The big let-down: The emerging economies in the G20

High expectations
As I tried to make clear in last week’s column, the global economic crisis-induced shift in international economic governance and authority away from the G7 club of rich countries, to the G20, which includes the emerging economies of China, India, Brazil and Russia, was met with extremely high expectations in the developing world.  These were founded on the leading role the emerging economies had been playing in those global economic struggles, which still remain crucial to the interests of poor developing countries.  One of these is the struggle for greater developing countries’ influence over the operations of key inter-governmental economic institutions: the World Trade Organisation (WTO), IMF, and World Bank.

In practice poor countries have had little influence on the operations of the IMF and the World Bank, even though these institutions have been able to exercise disproportionately enormous influence on the economic affairs of poor countries.  Similarly, the WTO, which is the duly constituted framework for global trade negotiations under the Doha development round puts developmental considerations on the back seat to focus on trade liberalization for all economies, irrespective of their development levels and prospects.  As I pointed out in last week’s column also, the recent reform of voting rights in the IMF leaves a lot to be desired from the perspective of poor countries.

Another effort which the emerging economies had championed in the past is the call for rich countries to meet their commitments to raise resources for the global fight against poverty and the attainment of the Millennium Development Goals (MDGs).  Instead, the historic pattern has been for the G7 countries to pledge resources for highly desired global objectives, but in practice they have reneged on these pledges.  The most notorious case is the decades-old pledge to transfer one (1) per cent of rich countries GDP to aid the development of poor countries.

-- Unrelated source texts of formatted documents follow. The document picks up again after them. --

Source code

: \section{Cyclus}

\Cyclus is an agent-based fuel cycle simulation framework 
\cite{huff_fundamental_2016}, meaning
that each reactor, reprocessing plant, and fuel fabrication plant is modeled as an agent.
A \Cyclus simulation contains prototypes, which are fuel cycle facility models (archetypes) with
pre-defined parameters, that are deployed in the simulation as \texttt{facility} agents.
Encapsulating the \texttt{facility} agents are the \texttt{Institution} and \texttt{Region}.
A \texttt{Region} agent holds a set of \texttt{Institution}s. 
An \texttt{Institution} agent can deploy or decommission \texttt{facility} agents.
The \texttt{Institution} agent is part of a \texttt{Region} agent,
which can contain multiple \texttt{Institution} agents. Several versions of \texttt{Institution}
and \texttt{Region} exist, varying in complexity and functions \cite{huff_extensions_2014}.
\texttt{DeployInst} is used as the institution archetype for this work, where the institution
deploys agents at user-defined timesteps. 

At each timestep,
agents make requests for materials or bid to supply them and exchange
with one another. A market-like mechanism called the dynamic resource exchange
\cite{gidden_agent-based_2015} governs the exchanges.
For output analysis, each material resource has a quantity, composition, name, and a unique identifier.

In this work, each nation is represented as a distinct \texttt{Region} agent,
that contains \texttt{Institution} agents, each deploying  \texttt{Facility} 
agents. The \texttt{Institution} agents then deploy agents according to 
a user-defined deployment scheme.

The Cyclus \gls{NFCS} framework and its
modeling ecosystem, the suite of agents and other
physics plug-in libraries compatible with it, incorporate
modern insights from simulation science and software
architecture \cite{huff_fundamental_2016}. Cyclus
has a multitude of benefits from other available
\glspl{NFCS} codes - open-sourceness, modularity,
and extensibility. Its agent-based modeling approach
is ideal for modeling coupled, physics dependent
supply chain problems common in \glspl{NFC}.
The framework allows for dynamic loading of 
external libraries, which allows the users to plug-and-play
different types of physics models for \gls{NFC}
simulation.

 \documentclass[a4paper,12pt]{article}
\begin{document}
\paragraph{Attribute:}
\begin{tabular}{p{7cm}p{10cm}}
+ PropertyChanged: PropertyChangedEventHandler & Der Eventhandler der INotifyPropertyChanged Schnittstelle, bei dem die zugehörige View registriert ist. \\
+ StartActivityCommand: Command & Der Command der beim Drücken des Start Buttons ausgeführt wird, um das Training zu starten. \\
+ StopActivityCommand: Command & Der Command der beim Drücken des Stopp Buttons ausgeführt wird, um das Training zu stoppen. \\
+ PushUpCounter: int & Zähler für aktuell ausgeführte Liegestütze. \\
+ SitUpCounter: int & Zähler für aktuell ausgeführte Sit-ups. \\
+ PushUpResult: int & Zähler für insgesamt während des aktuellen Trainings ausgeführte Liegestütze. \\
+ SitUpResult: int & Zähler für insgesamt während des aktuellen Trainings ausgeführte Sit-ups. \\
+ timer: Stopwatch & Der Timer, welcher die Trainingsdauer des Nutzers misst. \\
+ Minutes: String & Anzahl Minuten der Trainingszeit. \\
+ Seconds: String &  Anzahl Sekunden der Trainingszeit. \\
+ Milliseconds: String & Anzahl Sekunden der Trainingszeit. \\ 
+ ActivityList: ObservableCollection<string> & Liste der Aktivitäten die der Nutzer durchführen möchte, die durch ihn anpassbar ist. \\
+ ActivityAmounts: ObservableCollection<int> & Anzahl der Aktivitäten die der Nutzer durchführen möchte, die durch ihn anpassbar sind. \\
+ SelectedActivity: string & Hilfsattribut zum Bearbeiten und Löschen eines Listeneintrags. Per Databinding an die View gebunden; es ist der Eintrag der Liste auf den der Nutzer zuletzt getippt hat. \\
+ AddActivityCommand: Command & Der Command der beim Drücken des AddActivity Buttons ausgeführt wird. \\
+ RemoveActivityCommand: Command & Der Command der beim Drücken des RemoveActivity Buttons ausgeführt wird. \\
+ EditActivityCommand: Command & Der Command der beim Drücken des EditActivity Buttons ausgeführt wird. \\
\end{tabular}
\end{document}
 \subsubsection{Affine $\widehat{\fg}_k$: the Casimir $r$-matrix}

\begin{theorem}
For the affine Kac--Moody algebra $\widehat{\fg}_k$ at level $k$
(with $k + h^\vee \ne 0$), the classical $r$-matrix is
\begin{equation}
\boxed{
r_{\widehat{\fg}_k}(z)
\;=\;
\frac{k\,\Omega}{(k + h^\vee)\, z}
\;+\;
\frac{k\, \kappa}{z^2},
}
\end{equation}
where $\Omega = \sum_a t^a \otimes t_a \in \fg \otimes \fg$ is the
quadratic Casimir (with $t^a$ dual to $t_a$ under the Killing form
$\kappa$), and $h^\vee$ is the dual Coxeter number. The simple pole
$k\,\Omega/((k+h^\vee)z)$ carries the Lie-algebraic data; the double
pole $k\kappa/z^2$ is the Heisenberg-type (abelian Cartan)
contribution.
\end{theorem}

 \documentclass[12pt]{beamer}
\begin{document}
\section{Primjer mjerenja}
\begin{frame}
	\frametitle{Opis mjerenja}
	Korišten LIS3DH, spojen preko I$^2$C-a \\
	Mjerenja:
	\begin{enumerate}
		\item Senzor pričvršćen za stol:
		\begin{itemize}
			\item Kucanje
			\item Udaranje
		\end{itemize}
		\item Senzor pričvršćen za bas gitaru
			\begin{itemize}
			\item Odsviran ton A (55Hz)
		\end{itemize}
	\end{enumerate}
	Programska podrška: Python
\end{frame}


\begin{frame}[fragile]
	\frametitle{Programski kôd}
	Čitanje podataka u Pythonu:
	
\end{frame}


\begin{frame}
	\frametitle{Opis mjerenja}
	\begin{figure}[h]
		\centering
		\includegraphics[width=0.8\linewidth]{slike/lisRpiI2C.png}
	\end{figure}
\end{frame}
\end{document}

A third struggle in which the emerging economies had been strongly engaged was to defeat those processes promoting the inequalisation of global income, wealth, and levels of well-being, as well as the unjust distribution of political and social power worldwide.  It was expected that this struggle would have sharpened, as economic crisis usually intensifies the   processes of inequalisation worldwide.

Inequality in America
We can take the example of the USA, the richest nation, and at the same time the hardest hit by the global economic crisis to see how inequalisation has proceeded.  Recent data show that the richest one per cent of US households collectively possesses a higher net worth than the bottom ninety per cent of US households.  Alternatively, the value of annual consumption of the richest 12,000 households in the United States is greater than the value of the annual consumption of the poorest 24 million households in that country!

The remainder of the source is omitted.